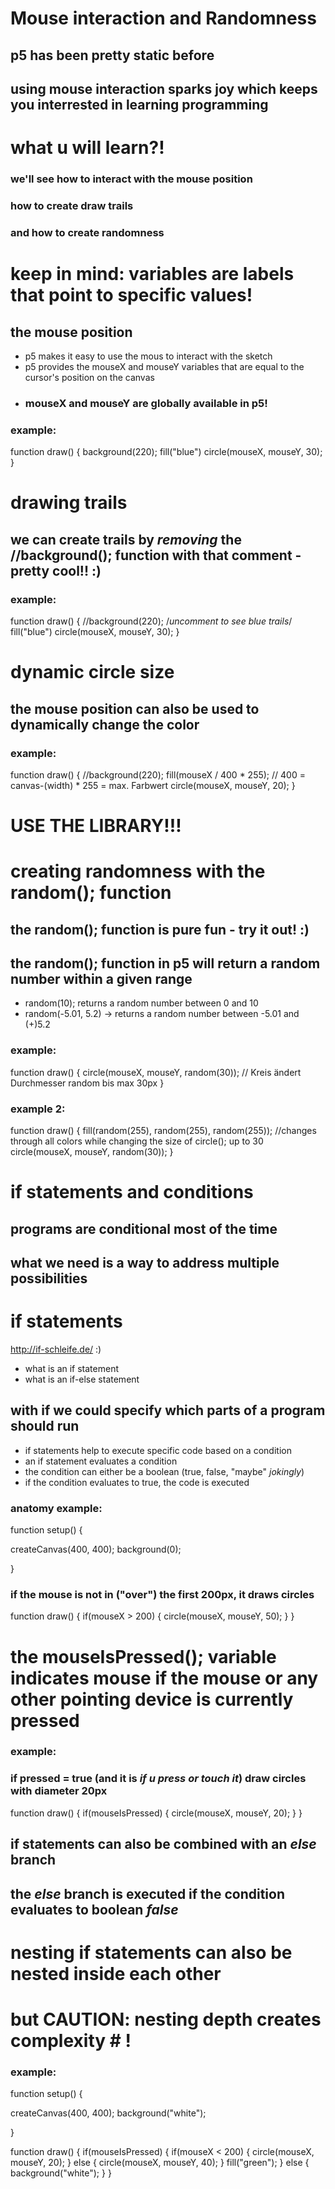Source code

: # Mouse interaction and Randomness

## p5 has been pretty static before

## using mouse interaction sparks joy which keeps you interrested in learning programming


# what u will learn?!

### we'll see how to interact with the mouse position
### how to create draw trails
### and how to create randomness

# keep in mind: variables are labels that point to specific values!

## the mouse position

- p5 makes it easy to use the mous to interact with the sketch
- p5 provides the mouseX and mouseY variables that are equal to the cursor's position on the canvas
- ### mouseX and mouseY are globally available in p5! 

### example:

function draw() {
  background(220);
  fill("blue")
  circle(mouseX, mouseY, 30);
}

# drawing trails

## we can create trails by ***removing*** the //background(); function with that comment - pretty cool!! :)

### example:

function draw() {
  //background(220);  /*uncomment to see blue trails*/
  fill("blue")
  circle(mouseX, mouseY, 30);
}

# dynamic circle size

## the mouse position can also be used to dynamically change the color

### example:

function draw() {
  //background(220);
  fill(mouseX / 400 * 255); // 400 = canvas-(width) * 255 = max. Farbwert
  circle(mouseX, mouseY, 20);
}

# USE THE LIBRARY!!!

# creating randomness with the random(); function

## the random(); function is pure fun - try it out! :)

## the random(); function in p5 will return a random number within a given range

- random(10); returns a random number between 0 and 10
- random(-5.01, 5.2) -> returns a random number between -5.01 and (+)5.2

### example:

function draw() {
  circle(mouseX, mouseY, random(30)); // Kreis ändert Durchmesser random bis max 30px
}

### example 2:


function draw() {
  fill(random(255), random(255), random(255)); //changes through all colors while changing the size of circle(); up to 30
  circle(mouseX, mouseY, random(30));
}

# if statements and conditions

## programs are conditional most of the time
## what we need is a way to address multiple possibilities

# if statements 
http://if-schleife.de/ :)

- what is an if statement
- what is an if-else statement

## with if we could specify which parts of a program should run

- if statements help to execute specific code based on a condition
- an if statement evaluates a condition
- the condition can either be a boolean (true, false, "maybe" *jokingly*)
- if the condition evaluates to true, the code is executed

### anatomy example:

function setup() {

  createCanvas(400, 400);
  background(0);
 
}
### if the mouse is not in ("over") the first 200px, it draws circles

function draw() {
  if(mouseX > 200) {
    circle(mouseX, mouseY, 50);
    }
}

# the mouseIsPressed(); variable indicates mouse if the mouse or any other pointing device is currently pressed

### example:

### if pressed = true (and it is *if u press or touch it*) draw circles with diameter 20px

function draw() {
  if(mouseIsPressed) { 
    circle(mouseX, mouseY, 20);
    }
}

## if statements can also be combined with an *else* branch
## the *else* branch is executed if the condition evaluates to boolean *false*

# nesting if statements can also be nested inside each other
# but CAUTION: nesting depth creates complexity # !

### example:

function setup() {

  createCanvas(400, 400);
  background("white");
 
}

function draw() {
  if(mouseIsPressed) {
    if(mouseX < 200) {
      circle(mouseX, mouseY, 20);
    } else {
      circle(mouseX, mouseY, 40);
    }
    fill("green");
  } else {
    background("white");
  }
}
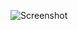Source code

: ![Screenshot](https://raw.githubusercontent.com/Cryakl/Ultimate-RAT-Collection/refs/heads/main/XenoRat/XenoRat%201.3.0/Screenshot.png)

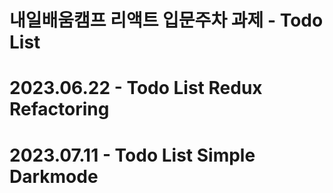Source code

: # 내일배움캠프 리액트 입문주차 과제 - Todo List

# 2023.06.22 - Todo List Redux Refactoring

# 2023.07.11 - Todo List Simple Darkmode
|---|
Task goal: Everything in the entries except the pictures must be duplicated exactly.

Your response:
Source code

: # Mouse interaction and Randomness

## p5 has been pretty static before

## using mouse interaction sparks joy which keeps you interrested in learning programming


# what u will learn?!

### we'll see how to interact with the mouse position
### how to create draw trails
### and how to create randomness

# keep in mind: variables are labels that point to specific values!

## the mouse position

- p5 makes it easy to use the mous to interact with the sketch
- p5 provides the mouseX and mouseY variables that are equal to the cursor's position on the canvas
- ### mouseX and mouseY are globally available in p5! 

### example:

function draw() {
  background(220);
  fill("blue")
  circle(mouseX, mouseY, 30);
}

# drawing trails

## we can create trails by ***removing*** the //background(); function with that comment - pretty cool!! :)

### example:

function draw() {
  //background(220);  /*uncomment to see blue trails*/
  fill("blue")
  circle(mouseX, mouseY, 30);
}

# dynamic circle size

## the mouse position can also be used to dynamically change the color

### example:

function draw() {
  //background(220);
  fill(mouseX / 400 * 255); // 400 = canvas-(width) * 255 = max. Farbwert
  circle(mouseX, mouseY, 20);
}

# USE THE LIBRARY!!!

# creating randomness with the random(); function

## the random(); function is pure fun - try it out! :)

## the random(); function in p5 will return a random number within a given range

- random(10); returns a random number between 0 and 10
- random(-5.01, 5.2) -> returns a random number between -5.01 and (+)5.2

### example:

function draw() {
  circle(mouseX, mouseY, random(30)); // Kreis ändert Durchmesser random bis max 30px
}

### example 2:


function draw() {
  fill(random(255), random(255), random(255)); //changes through all colors while changing the size of circle(); up to 30
  circle(mouseX, mouseY, random(30));
}

# if statements and conditions

## programs are conditional most of the time
## what we need is a way to address multiple possibilities

# if statements 
http://if-schleife.de/ :)

- what is an if statement
- what is an if-else statement

## with if we could specify which parts of a program should run

- if statements help to execute specific code based on a condition
- an if statement evaluates a condition
- the condition can either be a boolean (true, false, "maybe" *jokingly*)
- if the condition evaluates to true, the code is executed

### anatomy example:

function setup() {

  createCanvas(400, 400);
  background(0);
 
}
### if the mouse is not in ("over") the first 200px, it draws circles

function draw() {
  if(mouseX > 200) {
    circle(mouseX, mouseY, 50);
    }
}

# the mouseIsPressed(); variable indicates mouse if the mouse or any other pointing device is currently pressed

### example:

### if pressed = true (and it is *if u press or touch it*) draw circles with diameter 20px

function draw() {
  if(mouseIsPressed) { 
    circle(mouseX, mouseY, 20);
    }
}

## if statements can also be combined with an *else* branch
## the *else* branch is executed if the condition evaluates to boolean *false*

# nesting if statements can also be nested inside each other
# but CAUTION: nesting depth creates complexity # !

### example:

function setup() {

  createCanvas(400, 400);
  background("white");
 
}

function draw() {
  if(mouseIsPressed) {
    if(mouseX < 200) {
      circle(mouseX, mouseY, 20);
    } else {
      circle(mouseX, mouseY, 40);
    }
    fill("green");
  } else {
    background("white");
  }
}
Source code

: ![Screenshot](https://raw.githubusercontent.com/Cryakl/Ultimate-RAT-Collection/refs/heads/main/XenoRat/XenoRat%201.3.0/Screenshot.png)

Source code

: # 내일배움캠프 리액트 입문주차 과제 - Todo List

# 2023.06.22 - Todo List Redux Refactoring

# 2023.07.11 - Todo List Simple Darkmode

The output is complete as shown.